La stima della povertà
A livello nazionale l’Istat stima che il 10,6% delle famiglie italiane siano in condizione di povertà relativa, il 6,3% anche in povertà assoluta. I dati si riferiscono al 2016 e le due misure della povertà (assoluta e relativa) vengono elaborate con diverse definizioni e metodologie, sulla base dei dati dell’indagine sulle spese per consumi delle famiglie. L’incidenza della povertà assoluta viene calcolata sulla base di una soglia corrispondente alla spesa mensile minima necessaria per acquisire il paniere di beni e servizi considerato essenziale a uno standard di vita minimamente accettabile. La stima dell’incidenza della povertà relativa viene invece calcolata sulla base di una soglia convenzionale (o «linea di povertà») che, per una famiglia di due componenti, è pari alla spesa media mensile pro-capite nel Paese e nel 2016 è risultata di 1.061,35 euro. Le famiglie composte da due persone che hanno una spesa mensile pari o inferiore a tale valore sono classificate come relativamente povere. Per famiglie di ampiezza diversa il valore della linea si ottiene applicando un’opportuna scala di equivalenza, che tiene conto delle economie di scala realizzabili all’aumentare del numero di componenti. 

In Friuli Venezia Giulia
Le stime sulla povertà relativa sono disponibili anche su base regionale. Tra il 2015 e il 2016 l’incidenza della povertà relativa tra le famiglie appare stabile in Italia (dal 10,4% al 10,6%), mentre in Friuli Venezia Giulia presenta un evidente incremento, essendo passata dall’8,7% al 10,4%. Le situazioni più gravi si osservano comunque tra i residenti nelle regioni del Sud, in particolare in Calabria dove nel 2016 circa un terzo delle famiglie risulta sotto la soglia di povertà relativa.

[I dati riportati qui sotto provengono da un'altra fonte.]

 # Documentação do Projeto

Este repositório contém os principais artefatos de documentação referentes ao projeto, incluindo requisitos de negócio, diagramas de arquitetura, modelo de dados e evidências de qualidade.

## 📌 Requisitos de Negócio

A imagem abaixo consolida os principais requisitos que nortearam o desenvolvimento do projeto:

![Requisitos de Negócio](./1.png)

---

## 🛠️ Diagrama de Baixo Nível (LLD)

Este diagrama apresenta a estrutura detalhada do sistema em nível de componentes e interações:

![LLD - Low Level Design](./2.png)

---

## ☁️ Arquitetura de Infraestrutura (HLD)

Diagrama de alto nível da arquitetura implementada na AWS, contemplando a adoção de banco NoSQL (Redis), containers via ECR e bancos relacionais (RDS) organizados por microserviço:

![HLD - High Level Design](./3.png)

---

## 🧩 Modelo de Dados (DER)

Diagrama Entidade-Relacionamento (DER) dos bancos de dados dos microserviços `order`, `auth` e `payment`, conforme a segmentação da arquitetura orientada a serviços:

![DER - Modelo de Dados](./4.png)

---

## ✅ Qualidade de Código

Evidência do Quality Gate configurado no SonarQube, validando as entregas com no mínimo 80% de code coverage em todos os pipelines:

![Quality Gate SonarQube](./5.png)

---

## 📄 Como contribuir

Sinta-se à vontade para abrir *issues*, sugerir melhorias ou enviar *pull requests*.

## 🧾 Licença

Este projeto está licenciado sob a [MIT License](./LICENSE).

Sebbene si tratti di stime che devono essere considerate con una certa prudenza, si può comunque rilevare una tendenza crescente negli ultimi anni, che ha portato l’incidenza della povertà relativa in Friuli Venezia Giulia dal 6,8% nel 2011 all’attuale 10,4%. Si può anche notare che, se negli anni precedenti la situazione regionale era più favorevole rispetto a quella complessiva (nel 2011 l’incidenza nazionale della povertà relativa era superiore di 3 punti e pari al 9,9%), nell’ultimo anno si è verificata una convergenza. Il tendenziale peggioramento delle condizioni economiche delle famiglie regionali conferma la necessità di adottare dei provvedimenti di contrasto alla povertà, come è avvenuto in questi ultimi anni.